§ Work to be completed
In the entries that follow, the lines from the one with "Katalon Studio Enterprise" through the one with "the purpose of" are the ones to write out, exactly and with both ends included. Nothing else should appear.

Records provided below:

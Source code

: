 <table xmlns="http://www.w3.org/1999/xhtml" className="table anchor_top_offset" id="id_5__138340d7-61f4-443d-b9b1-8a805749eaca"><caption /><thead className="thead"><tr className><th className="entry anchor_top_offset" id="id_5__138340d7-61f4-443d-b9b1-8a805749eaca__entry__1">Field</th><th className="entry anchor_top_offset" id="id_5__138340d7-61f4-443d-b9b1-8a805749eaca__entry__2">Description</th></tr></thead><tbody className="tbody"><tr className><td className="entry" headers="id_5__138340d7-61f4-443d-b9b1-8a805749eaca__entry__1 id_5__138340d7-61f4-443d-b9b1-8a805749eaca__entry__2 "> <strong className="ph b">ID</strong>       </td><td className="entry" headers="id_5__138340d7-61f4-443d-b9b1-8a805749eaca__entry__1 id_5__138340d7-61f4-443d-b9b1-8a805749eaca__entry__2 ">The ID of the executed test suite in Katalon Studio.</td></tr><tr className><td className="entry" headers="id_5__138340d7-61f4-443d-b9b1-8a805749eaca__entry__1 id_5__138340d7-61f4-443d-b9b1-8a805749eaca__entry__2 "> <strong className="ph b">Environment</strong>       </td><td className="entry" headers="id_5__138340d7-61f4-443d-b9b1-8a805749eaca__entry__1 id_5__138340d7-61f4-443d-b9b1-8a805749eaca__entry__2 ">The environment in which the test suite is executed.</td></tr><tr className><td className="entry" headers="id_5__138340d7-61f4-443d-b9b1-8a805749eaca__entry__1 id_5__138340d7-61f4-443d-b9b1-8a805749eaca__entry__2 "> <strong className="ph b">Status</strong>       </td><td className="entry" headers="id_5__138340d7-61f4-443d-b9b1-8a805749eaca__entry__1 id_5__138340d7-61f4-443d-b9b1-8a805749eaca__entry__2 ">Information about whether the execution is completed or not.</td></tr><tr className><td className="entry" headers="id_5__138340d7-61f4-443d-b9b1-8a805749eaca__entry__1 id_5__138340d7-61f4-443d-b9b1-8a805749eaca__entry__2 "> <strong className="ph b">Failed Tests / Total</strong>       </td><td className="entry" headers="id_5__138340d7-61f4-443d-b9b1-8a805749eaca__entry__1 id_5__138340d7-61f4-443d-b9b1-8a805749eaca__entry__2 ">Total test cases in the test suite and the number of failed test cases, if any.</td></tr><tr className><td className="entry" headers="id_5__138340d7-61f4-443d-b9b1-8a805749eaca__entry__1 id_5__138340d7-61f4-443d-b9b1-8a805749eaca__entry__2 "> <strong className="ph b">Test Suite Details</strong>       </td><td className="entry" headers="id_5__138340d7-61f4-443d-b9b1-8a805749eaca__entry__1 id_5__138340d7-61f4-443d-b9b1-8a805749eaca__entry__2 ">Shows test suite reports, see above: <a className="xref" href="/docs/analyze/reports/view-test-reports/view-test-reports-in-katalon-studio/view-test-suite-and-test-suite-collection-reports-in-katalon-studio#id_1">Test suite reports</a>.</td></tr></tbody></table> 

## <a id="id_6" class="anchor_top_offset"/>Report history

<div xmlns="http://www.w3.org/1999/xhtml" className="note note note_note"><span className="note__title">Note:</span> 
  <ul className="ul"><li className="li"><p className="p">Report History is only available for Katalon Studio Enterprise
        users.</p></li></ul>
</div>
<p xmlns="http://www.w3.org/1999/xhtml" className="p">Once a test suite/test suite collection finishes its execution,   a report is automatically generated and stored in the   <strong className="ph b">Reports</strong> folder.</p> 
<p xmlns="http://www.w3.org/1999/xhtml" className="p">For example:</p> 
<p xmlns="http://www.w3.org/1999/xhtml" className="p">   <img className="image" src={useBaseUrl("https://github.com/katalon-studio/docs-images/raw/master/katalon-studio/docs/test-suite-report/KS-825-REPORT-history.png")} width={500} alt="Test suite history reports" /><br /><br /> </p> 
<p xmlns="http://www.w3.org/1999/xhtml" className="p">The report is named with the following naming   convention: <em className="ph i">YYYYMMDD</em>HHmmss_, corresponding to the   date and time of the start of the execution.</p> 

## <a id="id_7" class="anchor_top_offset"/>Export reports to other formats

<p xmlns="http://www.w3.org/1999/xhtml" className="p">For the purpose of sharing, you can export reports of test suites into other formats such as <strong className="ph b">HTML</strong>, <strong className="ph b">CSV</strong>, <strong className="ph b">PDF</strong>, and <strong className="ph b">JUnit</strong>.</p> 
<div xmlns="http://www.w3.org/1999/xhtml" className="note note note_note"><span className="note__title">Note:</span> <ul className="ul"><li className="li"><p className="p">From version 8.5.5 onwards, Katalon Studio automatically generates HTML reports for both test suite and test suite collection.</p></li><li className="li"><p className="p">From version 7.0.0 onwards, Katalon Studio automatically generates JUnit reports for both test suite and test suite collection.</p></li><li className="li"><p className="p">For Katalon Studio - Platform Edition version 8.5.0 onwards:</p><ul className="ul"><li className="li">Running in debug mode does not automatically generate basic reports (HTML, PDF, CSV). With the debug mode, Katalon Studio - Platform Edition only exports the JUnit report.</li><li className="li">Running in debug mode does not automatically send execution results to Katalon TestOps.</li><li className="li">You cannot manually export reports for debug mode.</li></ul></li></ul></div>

End of Records provided.

§ Problem solution
  <ul className="ul"><li className="li"><p className="p">Report History is only available for Katalon Studio Enterprise
        users.</p></li></ul>
</div>
<p xmlns="http://www.w3.org/1999/xhtml" className="p">Once a test suite/test suite collection finishes its execution,   a report is automatically generated and stored in the   <strong className="ph b">Reports</strong> folder.</p> 
<p xmlns="http://www.w3.org/1999/xhtml" className="p">For example:</p> 
<p xmlns="http://www.w3.org/1999/xhtml" className="p">   <img className="image" src={useBaseUrl("https://github.com/katalon-studio/docs-images/raw/master/katalon-studio/docs/test-suite-report/KS-825-REPORT-history.png")} width={500} alt="Test suite history reports" /><br /><br /> </p> 
<p xmlns="http://www.w3.org/1999/xhtml" className="p">The report is named with the following naming   convention: <em className="ph i">YYYYMMDD</em>HHmmss_, corresponding to the   date and time of the start of the execution.</p> 

## <a id="id_7" class="anchor_top_offset"/>Export reports to other formats

<p xmlns="http://www.w3.org/1999/xhtml" className="p">For the purpose of sharing, you can export reports of test suites into other formats such as <strong className="ph b">HTML</strong>, <strong className="ph b">CSV</strong>, <strong className="ph b">PDF</strong>, and <strong className="ph b">JUnit</strong>.</p> 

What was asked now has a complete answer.